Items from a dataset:
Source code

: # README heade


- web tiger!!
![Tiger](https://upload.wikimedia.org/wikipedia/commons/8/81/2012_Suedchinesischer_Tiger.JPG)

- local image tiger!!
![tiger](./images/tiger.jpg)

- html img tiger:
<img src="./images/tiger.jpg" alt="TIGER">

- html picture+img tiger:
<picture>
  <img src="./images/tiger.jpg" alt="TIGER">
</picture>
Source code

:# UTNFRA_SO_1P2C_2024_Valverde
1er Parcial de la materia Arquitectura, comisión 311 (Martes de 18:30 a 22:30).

— Task description —
Line by line, retype all the entries exactly as they are shown.

— Task result —
Source code

: # README heade


- web tiger!!
![Tiger](https://upload.wikimedia.org/wikipedia/commons/8/81/2012_Suedchinesischer_Tiger.JPG)

- local image tiger!!
![tiger](./images/tiger.jpg)

- html img tiger:
<img src="./images/tiger.jpg" alt="TIGER">

- html picture+img tiger:
<picture>
  <img src="./images/tiger.jpg" alt="TIGER">
</picture>
Source code

:# UTNFRA_SO_1P2C_2024_Valverde
1er Parcial de la materia Arquitectura, comisión 311 (Martes de 18:30 a 22:30).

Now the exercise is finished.